§ **What needs to be done**
What appears in the data must be reproduced exactly.

(Collected data)
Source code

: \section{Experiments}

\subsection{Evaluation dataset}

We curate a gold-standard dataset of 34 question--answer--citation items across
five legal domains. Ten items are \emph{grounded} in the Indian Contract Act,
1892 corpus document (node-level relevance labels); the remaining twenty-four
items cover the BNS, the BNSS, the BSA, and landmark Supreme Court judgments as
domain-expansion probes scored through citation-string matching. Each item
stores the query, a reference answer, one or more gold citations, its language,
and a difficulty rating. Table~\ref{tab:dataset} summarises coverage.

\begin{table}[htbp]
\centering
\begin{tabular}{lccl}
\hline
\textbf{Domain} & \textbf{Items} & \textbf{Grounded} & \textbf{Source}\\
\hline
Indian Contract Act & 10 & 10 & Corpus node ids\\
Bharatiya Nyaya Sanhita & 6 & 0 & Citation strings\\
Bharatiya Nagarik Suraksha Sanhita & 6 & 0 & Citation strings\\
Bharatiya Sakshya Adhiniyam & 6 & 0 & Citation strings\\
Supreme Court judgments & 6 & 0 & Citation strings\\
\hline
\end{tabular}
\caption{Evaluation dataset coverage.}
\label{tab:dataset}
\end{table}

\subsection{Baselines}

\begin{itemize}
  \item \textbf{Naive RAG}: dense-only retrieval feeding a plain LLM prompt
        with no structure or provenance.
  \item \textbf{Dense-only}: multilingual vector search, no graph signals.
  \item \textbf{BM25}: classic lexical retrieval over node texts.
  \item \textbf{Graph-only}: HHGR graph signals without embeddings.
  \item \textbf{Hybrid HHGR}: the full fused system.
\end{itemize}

§ **Exercise output**
Source code

: \section{Experiments}

\subsection{Evaluation dataset}

We curate a gold-standard dataset of 34 question--answer--citation items across
five legal domains. Ten items are \emph{grounded} in the Indian Contract Act,
1892 corpus document (node-level relevance labels); the remaining twenty-four
items cover the BNS, the BNSS, the BSA, and landmark Supreme Court judgments as
domain-expansion probes scored through citation-string matching. Each item
stores the query, a reference answer, one or more gold citations, its language,
and a difficulty rating. Table~\ref{tab:dataset} summarises coverage.

\begin{table}[htbp]
\centering
\begin{tabular}{lccl}
\hline
\textbf{Domain} & \textbf{Items} & \textbf{Grounded} & \textbf{Source}\\
\hline
Indian Contract Act & 10 & 10 & Corpus node ids\\
Bharatiya Nyaya Sanhita & 6 & 0 & Citation strings\\
Bharatiya Nagarik Suraksha Sanhita & 6 & 0 & Citation strings\\
Bharatiya Sakshya Adhiniyam & 6 & 0 & Citation strings\\
Supreme Court judgments & 6 & 0 & Citation strings\\
\hline
\end{tabular}
\caption{Evaluation dataset coverage.}
\label{tab:dataset}
\end{table}

\subsection{Baselines}

\begin{itemize}
  \item \textbf{Naive RAG}: dense-only retrieval feeding a plain LLM prompt
        with no structure or provenance.
  \item \textbf{Dense-only}: multilingual vector search, no graph signals.
  \item \textbf{BM25}: classic lexical retrieval over node texts.
  \item \textbf{Graph-only}: HHGR graph signals without embeddings.
  \item \textbf{Hybrid HHGR}: the full fused system.
\end{itemize}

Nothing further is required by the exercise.